‘All the Dots Connect’ for This Israel Advocate

Most people ease into getting involved in an organization, but not Michael Feist, a 29-year-old, single graduate student at Temple University.

"I jumped right into the Renaissance Group," he stated, referring to the Jewish Federation of Greater Philadelphia's organization for the 25- to 45-aged crowd.

What led to such involvement? It started last summer, with a trip to Israel.

Encouraged by a friend to be part of the local contingent on the United Jewish Communities Young Leadership Mission, Feist said that at first, he was iffy about going because his six traveling companions all knew one another. Plus, it was his first time going.

And he also admits to being a bit concerned that he "wasn't Jewish enough."

As he explained, "I was Bar Mitzvahed and confirmed, enjoyed holiday dinners at my Nana's, but lost touch with being Jewish when I went to college.

"However, my fears were unfounded, and now the seven of us have the trip in common, and we've forged lasting friendships."

On a four-day pre-mission stay in Netivot/Sedot Negev, Federation's Partnership 2000 community, the group went on a security tour of the area that was quickly canceled when their guide had to go to nearby Sderot to give assistance after one of that area's bombings by Palestinian terrorists.

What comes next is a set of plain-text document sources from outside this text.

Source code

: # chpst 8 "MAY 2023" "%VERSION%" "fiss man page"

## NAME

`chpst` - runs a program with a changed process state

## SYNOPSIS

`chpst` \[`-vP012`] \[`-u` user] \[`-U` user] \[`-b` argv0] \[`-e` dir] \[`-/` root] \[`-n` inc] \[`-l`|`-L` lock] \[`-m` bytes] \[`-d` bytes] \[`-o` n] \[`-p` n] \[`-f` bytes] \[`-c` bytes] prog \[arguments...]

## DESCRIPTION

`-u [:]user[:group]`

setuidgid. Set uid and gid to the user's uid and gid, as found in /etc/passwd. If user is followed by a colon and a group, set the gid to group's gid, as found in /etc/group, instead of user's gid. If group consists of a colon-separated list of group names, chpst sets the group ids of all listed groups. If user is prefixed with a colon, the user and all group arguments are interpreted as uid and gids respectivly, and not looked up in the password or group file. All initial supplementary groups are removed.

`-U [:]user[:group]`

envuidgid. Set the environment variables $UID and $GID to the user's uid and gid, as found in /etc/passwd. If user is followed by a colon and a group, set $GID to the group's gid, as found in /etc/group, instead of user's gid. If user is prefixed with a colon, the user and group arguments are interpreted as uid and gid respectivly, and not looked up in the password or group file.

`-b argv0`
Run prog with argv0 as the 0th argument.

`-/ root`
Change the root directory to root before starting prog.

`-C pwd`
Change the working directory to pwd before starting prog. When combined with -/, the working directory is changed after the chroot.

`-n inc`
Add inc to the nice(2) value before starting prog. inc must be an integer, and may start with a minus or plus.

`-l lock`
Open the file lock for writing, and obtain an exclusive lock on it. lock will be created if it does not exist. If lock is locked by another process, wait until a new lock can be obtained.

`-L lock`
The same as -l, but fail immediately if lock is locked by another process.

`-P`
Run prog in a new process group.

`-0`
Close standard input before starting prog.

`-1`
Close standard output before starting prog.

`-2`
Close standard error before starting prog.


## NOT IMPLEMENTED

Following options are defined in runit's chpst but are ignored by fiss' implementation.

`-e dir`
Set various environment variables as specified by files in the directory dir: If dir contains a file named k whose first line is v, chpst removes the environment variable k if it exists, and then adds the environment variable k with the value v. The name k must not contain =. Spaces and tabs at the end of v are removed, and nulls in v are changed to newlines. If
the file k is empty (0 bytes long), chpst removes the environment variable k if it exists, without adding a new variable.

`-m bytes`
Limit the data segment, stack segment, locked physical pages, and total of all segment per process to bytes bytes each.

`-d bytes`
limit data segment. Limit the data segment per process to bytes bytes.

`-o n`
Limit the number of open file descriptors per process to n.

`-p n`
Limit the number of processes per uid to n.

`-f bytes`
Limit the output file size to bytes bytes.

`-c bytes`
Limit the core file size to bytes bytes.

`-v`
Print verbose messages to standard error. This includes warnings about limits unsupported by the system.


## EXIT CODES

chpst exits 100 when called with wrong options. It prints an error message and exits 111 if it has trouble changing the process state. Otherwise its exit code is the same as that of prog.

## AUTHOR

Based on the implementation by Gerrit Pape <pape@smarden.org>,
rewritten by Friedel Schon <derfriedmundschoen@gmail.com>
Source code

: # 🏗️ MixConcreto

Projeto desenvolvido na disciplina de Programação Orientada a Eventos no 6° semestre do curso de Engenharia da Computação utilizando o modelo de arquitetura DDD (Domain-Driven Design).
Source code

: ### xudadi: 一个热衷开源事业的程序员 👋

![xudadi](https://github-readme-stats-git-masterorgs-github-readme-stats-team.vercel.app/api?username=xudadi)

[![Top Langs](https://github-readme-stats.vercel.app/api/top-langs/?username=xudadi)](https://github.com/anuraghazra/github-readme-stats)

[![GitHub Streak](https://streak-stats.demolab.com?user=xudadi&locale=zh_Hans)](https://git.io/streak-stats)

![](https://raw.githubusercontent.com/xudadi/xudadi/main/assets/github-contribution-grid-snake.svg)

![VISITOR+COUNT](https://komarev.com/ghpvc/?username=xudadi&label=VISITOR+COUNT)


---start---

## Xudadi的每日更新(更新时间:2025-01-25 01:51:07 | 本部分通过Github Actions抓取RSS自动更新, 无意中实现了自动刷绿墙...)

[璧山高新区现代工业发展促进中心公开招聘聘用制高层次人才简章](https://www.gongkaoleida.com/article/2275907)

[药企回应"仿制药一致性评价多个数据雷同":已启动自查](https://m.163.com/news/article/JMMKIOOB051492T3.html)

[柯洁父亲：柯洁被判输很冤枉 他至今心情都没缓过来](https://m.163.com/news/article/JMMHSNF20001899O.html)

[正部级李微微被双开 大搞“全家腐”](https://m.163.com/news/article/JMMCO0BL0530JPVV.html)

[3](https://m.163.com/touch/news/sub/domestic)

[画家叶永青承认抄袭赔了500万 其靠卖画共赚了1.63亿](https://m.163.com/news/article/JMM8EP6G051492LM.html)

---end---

"One of the children killed was related to the family I was staying with," recalled Feist. "Just that Shabbat evening, we had been discussing the Middle East. It's one thing if you have this kind of conversation in Philadelphia – and surreal when you have it in Israel and it's followed by a bombing.

"For me, the support we give and the bombings our Israeli friends experience made all the dots connect."

In Netivot, Feist enjoyed playing with kids at the Saligman Center, a school for youngsters with learning disabilities, and helping out at an after-school program for at-risk children. "Again, I realized: 'This is what you're paying for.' "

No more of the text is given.